First Embodiment: Overview
[0050] Referring firstly to FIG. 1, this figure illustrates the
overall operation of a data backup system in accordance with a
first embodiment of the invention. In this particular embodiment,
data stored on each of a number of mobile stations 1a, b, c may be
backed up at a backup data service centre 3. The data to be backed
up is transmitted by a wireless link between each mobile station
1a, b, c and a public land mobile network 5, the data then being
sent to the backup data service centre 3 via a Short Message
Service Centre 6.
[0051] Each mobile station consists of a mobile phone 7 in which a
respective SIM card 8 is inserted, a radio link being established
between an antenna 9 on the mobile phone and an antenna 11 within
the public land mobile network 5. Appropriate software modules are
incorporated in the SIM card 8 in each mobile station 1a, b, c in
order to enable the data backup system to operate as will be
described in more detail hereafter.
[0052] The data transfer between each mobile station 1a, b, c and
the data backup service centre 3 in this particular embodiment
takes place using the point-to-point Short Message service (SMS)

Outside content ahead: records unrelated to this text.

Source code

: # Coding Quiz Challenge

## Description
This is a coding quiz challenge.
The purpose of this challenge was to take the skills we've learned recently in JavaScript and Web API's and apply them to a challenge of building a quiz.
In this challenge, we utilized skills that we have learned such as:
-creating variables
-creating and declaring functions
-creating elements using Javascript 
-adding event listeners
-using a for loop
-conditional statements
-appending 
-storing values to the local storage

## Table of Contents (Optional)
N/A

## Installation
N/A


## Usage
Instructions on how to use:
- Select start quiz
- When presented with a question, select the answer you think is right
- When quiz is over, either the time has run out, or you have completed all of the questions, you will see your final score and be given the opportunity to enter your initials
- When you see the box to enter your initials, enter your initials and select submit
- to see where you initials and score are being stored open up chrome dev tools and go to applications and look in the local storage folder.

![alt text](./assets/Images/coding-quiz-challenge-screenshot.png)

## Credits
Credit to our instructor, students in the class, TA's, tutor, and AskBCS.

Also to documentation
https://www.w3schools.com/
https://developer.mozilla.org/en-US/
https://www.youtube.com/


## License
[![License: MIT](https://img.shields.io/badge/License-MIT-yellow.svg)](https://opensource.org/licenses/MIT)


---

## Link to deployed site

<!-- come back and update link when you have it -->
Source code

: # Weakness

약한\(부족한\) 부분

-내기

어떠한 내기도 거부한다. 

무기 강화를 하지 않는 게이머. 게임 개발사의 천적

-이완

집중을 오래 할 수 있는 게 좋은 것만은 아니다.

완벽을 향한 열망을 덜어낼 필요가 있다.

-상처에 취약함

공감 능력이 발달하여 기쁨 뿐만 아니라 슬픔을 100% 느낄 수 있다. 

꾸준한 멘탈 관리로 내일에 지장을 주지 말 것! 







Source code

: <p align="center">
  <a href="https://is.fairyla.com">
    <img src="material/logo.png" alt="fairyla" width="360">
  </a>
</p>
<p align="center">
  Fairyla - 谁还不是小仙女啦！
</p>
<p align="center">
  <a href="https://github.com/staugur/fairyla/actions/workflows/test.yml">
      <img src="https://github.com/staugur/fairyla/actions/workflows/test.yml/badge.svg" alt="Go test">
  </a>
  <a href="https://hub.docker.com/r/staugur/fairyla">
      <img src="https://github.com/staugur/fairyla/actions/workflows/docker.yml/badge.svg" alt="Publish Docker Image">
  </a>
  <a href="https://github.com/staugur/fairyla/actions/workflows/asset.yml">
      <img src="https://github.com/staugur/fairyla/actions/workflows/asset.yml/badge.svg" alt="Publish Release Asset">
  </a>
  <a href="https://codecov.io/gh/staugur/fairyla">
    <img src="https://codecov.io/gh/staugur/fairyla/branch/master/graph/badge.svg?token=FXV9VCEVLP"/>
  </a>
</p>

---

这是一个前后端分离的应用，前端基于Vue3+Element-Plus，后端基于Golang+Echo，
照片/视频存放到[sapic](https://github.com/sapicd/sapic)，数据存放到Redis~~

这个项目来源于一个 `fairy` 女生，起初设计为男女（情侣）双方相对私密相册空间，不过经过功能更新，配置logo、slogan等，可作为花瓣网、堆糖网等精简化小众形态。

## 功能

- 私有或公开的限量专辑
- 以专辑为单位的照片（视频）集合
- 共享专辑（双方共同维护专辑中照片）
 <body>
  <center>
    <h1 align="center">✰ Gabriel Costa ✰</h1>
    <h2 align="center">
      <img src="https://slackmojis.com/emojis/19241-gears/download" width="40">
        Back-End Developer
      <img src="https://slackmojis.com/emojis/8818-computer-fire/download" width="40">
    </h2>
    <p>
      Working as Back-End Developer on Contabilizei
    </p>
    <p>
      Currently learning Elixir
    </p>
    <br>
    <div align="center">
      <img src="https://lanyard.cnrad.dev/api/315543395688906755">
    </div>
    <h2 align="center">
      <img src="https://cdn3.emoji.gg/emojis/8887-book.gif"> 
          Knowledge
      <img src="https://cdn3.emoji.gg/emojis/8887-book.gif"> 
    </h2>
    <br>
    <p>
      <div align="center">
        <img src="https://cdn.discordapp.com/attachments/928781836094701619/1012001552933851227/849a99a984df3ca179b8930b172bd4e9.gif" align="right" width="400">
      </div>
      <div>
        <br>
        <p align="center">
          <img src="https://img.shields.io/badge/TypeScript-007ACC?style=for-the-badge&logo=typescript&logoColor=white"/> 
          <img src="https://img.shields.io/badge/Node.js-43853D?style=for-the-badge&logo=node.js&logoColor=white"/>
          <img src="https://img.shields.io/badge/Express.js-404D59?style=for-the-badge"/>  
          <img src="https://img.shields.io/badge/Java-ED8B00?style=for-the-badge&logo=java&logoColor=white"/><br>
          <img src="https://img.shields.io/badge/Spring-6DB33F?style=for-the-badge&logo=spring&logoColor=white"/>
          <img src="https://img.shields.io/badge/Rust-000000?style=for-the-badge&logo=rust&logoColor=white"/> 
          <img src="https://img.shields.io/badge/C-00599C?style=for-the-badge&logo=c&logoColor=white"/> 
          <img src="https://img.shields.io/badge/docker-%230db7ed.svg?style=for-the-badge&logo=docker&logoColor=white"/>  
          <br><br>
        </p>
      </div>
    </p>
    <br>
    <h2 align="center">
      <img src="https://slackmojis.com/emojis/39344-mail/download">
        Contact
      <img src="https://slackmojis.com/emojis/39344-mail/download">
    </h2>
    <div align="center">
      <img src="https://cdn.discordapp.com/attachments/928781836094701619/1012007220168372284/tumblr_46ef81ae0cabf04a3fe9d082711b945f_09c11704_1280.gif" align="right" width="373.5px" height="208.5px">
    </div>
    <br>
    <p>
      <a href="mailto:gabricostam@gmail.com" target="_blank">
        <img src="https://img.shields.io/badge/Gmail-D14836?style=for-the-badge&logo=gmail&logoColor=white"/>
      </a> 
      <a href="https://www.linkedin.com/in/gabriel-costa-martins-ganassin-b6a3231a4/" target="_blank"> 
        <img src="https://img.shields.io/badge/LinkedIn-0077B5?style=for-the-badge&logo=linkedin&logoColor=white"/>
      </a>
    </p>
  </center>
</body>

facility as defined in part 03.40 of the GSM specification. This
SMS facility enables short text messages and other data of up to
140 octets (in the GSM specification 1 octet equals 8 bits) to be
sent in a store and forward manner to or from a mobile station in
TDMA timeslots other than those used to contain speech data.
[0053] The basic format of each SMS message is illustrated in FIG.
2 and comprises transport protocol (TP) data 13 and a payload 15.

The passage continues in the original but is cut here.